- First tankōbon volume cover

ソラニン (Soranin)
- Genre: Coming-of-age; Romance; Slice of life;
- Written by: Inio Asano
- Published by: Shogakukan
- English publisher: NA: Viz Media;
- Magazine: Weekly Young Sunday
- Original run: 2005 – 2006
- Volumes: 2
- Directed by: Takahiro Miki
- Written by: Takahashi Izumi
- Music by: Asian Kung-Fu Generation and ent (Atsushi Horie)
- Released: April 3, 2010
- Runtime: 126 minutes
- Anime and manga portal

= Solanin =

Japanese manga series

Solanin (ソラニン, Soranin) is a Japanese manga series written and illustrated by Inio Asano. It was serialized in Shogakukan's Weekly Young Sunday from 2005 to 2006. In North America, the manga was licensed for English language release by Viz Media.

The manga was adapted into a live-action film directed by Takahiro Miki and starring Aoi Miyazaki as Meiko. It was released in Japan in April 2010. In the same year the band Asian Kung-Fu Generation released the single "Solanin", with lyrics written by Inio Asano, author of the manga. The song was featured in the movie version. The band also provided the ending theme to the movie.

In October 2017, eleven years after the manga's original publication, a new epilogue chapter was published by Shogakukan as part of a new Japanese edition.

==Plot==
Meiko and Taneda graduated from university two years ago. Having no real goals or direction, they step into society, clueless. Meiko works as an Office Lady to pay the rent for her apartment, while Taneda works as an illustrator in a press company, earning just enough to take some of Meiko's burden. While Taneda often meets up with his bandmates from their University days to jam, he still feels something is missing. His bandmates know what it is: they need to step out, promote themselves and let their songs be heard by a larger crowd; which has been their dream since their first meeting in their university's "Pop Music Club".

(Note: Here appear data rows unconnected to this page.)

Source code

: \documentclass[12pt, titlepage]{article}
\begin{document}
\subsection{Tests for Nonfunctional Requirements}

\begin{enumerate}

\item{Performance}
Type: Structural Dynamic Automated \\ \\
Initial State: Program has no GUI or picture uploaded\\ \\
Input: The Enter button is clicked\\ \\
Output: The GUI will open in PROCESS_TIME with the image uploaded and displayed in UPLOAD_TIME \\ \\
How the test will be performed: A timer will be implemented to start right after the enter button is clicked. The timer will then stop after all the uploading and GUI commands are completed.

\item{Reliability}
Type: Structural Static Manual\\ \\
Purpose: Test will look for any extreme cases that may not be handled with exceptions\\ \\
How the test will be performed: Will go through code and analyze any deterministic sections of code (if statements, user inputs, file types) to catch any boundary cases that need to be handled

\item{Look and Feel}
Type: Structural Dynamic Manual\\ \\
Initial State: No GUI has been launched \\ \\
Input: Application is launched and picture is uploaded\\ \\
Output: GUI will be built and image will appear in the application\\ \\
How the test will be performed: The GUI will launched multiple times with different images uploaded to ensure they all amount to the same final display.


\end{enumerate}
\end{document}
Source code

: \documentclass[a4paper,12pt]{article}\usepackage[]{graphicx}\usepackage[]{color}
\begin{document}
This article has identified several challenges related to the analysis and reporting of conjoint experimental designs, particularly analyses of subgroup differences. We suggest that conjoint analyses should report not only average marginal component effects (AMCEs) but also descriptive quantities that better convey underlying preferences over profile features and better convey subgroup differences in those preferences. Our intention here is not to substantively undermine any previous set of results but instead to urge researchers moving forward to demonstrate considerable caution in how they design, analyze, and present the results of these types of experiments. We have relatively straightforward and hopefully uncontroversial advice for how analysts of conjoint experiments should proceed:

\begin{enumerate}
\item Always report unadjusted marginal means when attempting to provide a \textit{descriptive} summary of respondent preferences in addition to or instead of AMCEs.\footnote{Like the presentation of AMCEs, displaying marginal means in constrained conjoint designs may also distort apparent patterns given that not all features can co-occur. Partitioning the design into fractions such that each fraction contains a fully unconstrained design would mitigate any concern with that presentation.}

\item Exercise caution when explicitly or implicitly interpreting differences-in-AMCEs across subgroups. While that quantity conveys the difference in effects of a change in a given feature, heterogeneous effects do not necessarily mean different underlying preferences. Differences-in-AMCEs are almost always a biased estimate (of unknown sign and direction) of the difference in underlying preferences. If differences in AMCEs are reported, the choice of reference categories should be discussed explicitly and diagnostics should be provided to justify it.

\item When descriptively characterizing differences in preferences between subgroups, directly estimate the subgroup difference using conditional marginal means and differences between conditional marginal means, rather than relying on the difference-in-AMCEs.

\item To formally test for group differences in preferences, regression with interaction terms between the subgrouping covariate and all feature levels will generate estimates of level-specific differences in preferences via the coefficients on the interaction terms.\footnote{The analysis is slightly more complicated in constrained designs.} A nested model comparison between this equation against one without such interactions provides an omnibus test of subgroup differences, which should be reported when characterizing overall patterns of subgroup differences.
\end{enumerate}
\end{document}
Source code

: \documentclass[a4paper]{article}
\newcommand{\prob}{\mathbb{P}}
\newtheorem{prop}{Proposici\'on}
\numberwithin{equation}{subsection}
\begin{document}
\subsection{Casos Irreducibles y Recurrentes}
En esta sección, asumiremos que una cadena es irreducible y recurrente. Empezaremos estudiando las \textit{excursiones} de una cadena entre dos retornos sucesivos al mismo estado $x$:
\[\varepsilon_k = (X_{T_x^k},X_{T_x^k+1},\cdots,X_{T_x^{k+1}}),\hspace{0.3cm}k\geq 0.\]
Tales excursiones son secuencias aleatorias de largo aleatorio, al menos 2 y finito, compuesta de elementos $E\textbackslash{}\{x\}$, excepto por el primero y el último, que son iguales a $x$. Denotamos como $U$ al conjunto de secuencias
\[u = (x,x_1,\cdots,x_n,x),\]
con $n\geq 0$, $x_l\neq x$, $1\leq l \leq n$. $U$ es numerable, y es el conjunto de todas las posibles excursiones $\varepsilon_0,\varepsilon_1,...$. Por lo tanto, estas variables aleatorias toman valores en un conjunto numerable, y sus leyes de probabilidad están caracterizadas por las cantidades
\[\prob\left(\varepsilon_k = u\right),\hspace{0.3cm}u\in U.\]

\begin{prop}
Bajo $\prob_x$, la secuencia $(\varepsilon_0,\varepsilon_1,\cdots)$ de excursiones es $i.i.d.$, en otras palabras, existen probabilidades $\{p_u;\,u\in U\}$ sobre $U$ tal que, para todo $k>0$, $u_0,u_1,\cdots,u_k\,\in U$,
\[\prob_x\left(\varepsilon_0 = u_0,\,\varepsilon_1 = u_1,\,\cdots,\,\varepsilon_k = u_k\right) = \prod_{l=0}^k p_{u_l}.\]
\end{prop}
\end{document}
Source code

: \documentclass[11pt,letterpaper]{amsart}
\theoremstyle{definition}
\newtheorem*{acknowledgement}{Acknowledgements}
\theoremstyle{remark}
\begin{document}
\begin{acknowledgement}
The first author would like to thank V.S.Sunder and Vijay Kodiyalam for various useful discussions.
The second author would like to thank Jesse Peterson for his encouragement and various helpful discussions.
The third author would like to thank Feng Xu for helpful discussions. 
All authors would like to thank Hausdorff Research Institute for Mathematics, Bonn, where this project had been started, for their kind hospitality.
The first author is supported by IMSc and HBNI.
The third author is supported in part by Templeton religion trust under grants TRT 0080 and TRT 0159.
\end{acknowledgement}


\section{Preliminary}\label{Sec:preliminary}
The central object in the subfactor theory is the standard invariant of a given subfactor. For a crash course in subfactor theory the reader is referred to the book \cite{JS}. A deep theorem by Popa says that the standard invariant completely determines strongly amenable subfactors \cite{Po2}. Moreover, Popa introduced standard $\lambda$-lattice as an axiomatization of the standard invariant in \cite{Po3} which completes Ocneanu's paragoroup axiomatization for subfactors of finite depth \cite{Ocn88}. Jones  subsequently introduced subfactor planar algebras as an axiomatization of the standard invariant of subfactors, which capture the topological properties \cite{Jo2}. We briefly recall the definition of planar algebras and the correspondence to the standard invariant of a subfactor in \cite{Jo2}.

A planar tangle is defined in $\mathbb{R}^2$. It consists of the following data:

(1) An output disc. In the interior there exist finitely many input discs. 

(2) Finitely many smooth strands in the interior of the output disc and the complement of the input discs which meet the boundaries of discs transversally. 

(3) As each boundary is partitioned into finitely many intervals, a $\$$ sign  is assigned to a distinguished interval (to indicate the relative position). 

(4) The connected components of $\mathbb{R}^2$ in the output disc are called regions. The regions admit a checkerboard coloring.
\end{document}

Unhappy with the rhythm of their "normal" graduate lives, things change when two important decisions are made: Meiko decides to quit her job, and Taneda decides to devote time to write his first proper song for the band. Having broken free of their old routines, they now find themselves uncertain of where their new life will take them. Slowly, Meiko and Taneda come to embrace their unpredictable future together but an unexpected tragedy occurs, changing their lives and the lives of their friends forever.

==Media==
===Manga===
Solanin is written and illustrated by Inio Asano. It was serialized in Shogakukan's Weekly Young Sunday from 2005 to 2006. Shogakukan published the manga's two tankōbon on December 5, 2005, and May 2, 2006, respectively. A combined edition featuring colored illustrations and a new epilogue chapter was later released by Shogakukan on October 30, 2017. The manga is licensed in North America by Viz Media, which released the manga as a single volume on October 21, 2008.

===Live-action film===
The manga was made into a live-action film directed by Takahiro Miki and starring Aoi Miyazaki as the female protagonist. It was released in Japan on April 3, 2010. In the same year the band Asian Kung-Fu Generation released the single "Solanin", with lyrics written by Inio Asano, author of the manga. The song was featured in the movie version. The band also provided the ending theme to the movie.

==Reception==
Solanin was nominated for the 2009 Eisner Award for Best U.S. Edition of International Material – Japan. It was nominated for the 2009 Harvey Award for Best American Edition of Foreign Material. About.com's Deb Aoki lists Solanin as the best new one-shot manga of 2008 along with Disappearance Diary.

Pop Culture Shocks Katherine Dacey criticises the manga's backgrounds, saying they look "like dioramas or collages". Deb Aoki from About.com commends the manga for capturing "the angst and uncertainty of a young adult's life with humor and heart." Mania.coms Greg Hackmann commends the author for his attention to detail, "especially when it comes to the manga's many cramped urban settings". Public Library of Charlotte and Mecklenburg County's Lawerence T. comments on the manga "accepting what life has to offer".